On Tue, May 31, 2022 at 7:13 PM Eric Blake <eblake(a)redhat.com> wrote:
On Tue, May 31, 2022 at 06:59:25PM +0300, Nir Soffer wrote:
> On Tue, May 31, 2022 at 5:15 PM Eric Blake <eblake(a)redhat.com> wrote:
> >
> > Now that we allow clients to bypass buffer pre-initialization, it
> > becomes more important to detect when a buggy server using structured
> > replies does not send us enough bytes to cover the requested read
> > size. Our check is not perfect (a server that duplicates reply chunks
> > for byte 0 and omits byte 1 gets past our check), but this is a
> > tighter sanity check so that we are less likely to report a successful
> > read containing uninitialized memory on a buggy server.
>
> Nice!
>
> > Because we have a maximum read buffer size of 64M, and first check
> > that the server's chunk fits bounds, we don't have to worry about
> > overflowing a uint32_t, even if a server sends enough duplicate
> > responses that an actual sum would overflow.
> > ---
> > +++ b/generator/states-reply-structured.c
> > @@ -354,7 +354,6 @@ STATE_MACHINE {
> > assert (cmd); /* guaranteed by CHECK */
> >
> > assert (cmd->data && cmd->type == NBD_CMD_READ);
> > - cmd->data_seen = true;
> >
> > /* Length of the data following. */
> > length -= 8;
> > @@ -364,6 +363,8 @@ STATE_MACHINE {
> > SET_NEXT_STATE (%.DEAD);
> > return 0;
> > }
> > + if (cmd->data_seen <= cmd->count)
> > + cmd->data_seen += length;
>
> This does not feel right. if you received more data, it should be counted,
> and if this causes data_seen to be bigger than cmd->count, isn't this a
fatal
> error?
cmd->count is at most 64M; it represents how much we asked the server
to provide. length was just validated (in the elided statement
between these two hunks) to be <= cmd->count (otherwise, the server is
known-buggy for replying with more than we asked, and we've already
moved to %.DEAD state). cmd->data_seen is a cumulative count of all
bytes seen in prior chunks, plus the current chunk.

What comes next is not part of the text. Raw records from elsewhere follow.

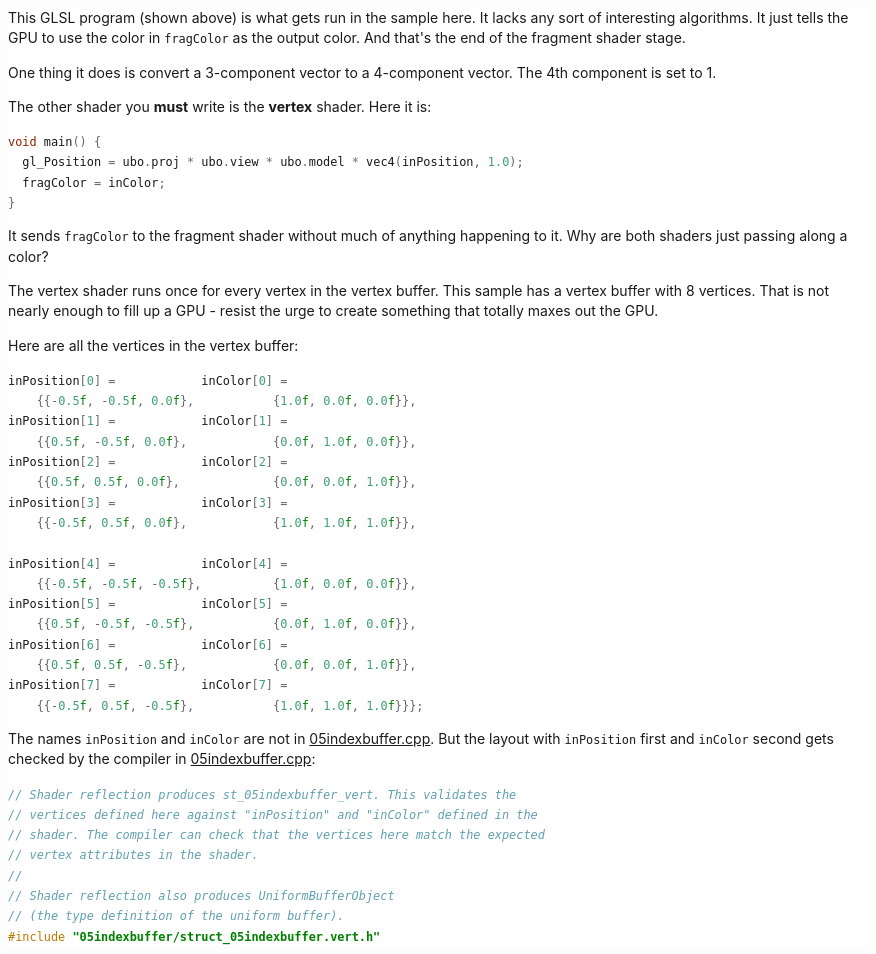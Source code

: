 This GLSL program (shown above) is what gets run in the sample here. It lacks
any sort of interesting algorithms. It just tells the GPU to use the color in
`fragColor` as the output color. And that's the end of the fragment shader
stage.

One thing it does is convert a 3-component vector to a 4-component vector. The
4th component is set to 1.

The other shader you **must** write is the **vertex** shader. Here it is:

```C++
void main() {
  gl_Position = ubo.proj * ubo.view * ubo.model * vec4(inPosition, 1.0);
  fragColor = inColor;
}
```

It sends `fragColor` to the fragment shader without much of anything happening
to it. Why are both shaders just passing along a color?

The vertex shader runs once for every vertex in the vertex buffer. This sample
has a vertex buffer with 8 vertices. That is not nearly enough to fill up a
GPU - resist the urge to create something that totally maxes out the GPU.

Here are all the vertices in the vertex buffer:

```C++
inPosition[0] =            inColor[0] =
    {{-0.5f, -0.5f, 0.0f},           {1.0f, 0.0f, 0.0f}},
inPosition[1] =            inColor[1] =
    {{0.5f, -0.5f, 0.0f},            {0.0f, 1.0f, 0.0f}},
inPosition[2] =            inColor[2] =
    {{0.5f, 0.5f, 0.0f},             {0.0f, 0.0f, 1.0f}},
inPosition[3] =            inColor[3] =
    {{-0.5f, 0.5f, 0.0f},            {1.0f, 1.0f, 1.0f}},

inPosition[4] =            inColor[4] =
    {{-0.5f, -0.5f, -0.5f},          {1.0f, 0.0f, 0.0f}},
inPosition[5] =            inColor[5] =
    {{0.5f, -0.5f, -0.5f},           {0.0f, 1.0f, 0.0f}},
inPosition[6] =            inColor[6] =
    {{0.5f, 0.5f, -0.5f},            {0.0f, 0.0f, 1.0f}},
inPosition[7] =            inColor[7] =
    {{-0.5f, 0.5f, -0.5f},           {1.0f, 1.0f, 1.0f}}};
```

The names `inPosition` and `inColor` are not in
[05indexbuffer.cpp](05indexbuffer.cpp). But the layout with `inPosition` first
and `inColor` second gets checked by the compiler in
[05indexbuffer.cpp](05indexbuffer.cpp):

```C++
// Shader reflection produces st_05indexbuffer_vert. This validates the
// vertices defined here against "inPosition" and "inColor" defined in the
// shader. The compiler can check that the vertices here match the expected
// vertex attributes in the shader.
//
// Shader reflection also produces UniformBufferObject
// (the type definition of the uniform buffer).
#include "05indexbuffer/struct_05indexbuffer.vert.h"
```
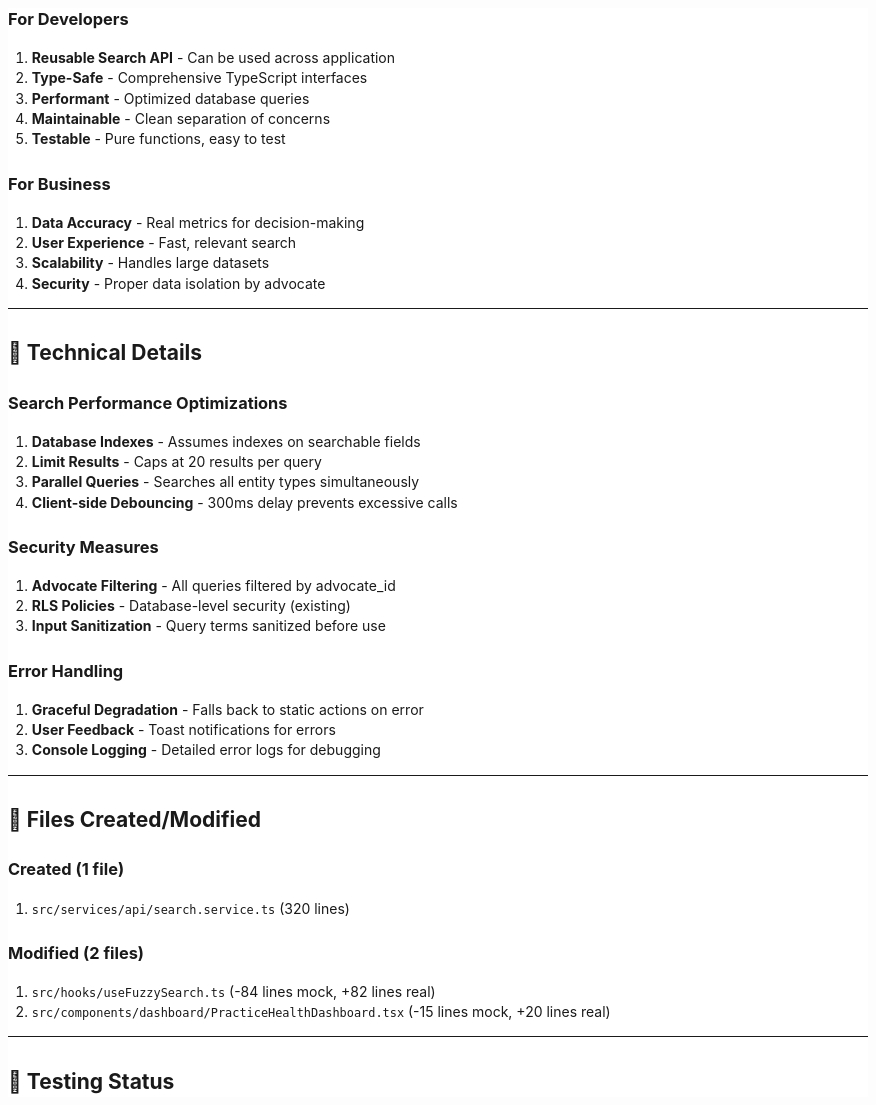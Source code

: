 ### For Developers
1. **Reusable Search API** - Can be used across application
2. **Type-Safe** - Comprehensive TypeScript interfaces
3. **Performant** - Optimized database queries
4. **Maintainable** - Clean separation of concerns
5. **Testable** - Pure functions, easy to test

### For Business
1. **Data Accuracy** - Real metrics for decision-making
2. **User Experience** - Fast, relevant search
3. **Scalability** - Handles large datasets
4. **Security** - Proper data isolation by advocate

---

## 🔧 Technical Details

### Search Performance Optimizations
1. **Database Indexes** - Assumes indexes on searchable fields
2. **Limit Results** - Caps at 20 results per query
3. **Parallel Queries** - Searches all entity types simultaneously
4. **Client-side Debouncing** - 300ms delay prevents excessive calls

### Security Measures
1. **Advocate Filtering** - All queries filtered by advocate_id
2. **RLS Policies** - Database-level security (existing)
3. **Input Sanitization** - Query terms sanitized before use

### Error Handling
1. **Graceful Degradation** - Falls back to static actions on error
2. **User Feedback** - Toast notifications for errors
3. **Console Logging** - Detailed error logs for debugging

---

## 📁 Files Created/Modified

### Created (1 file)
1. `src/services/api/search.service.ts` (320 lines)

### Modified (2 files)
1. `src/hooks/useFuzzySearch.ts` (-84 lines mock, +82 lines real)
2. `src/components/dashboard/PracticeHealthDashboard.tsx` (-15 lines mock, +20 lines real)

---

## 🧪 Testing Status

If we have not
yet passed cmd->count, then this chunk counts towards the cumulative
limit (and there is no overflow, since 64M*2 < UINT32_MAX). If we
have already passed cmd->count (in a previous chunk), then we don't
further increase cmd->count, but we already know that we will fail the
overall read later. In other words, we can stop incrementing
cmd->data_seen as soon as we know it exceeds cmd->count, and by
stopping early, we still detect server bugs without overflowing
uint32_t.
But we can have this case:
1. ask for 32m
2. server sends 16m (data_seen increase to 16m)
3. server sends 16m (data_seen increase to 32m)
4. server sends 1m (data_seen does not increase)
5. entire request succeeds
Shouldn't we fail if server sends unexpected data?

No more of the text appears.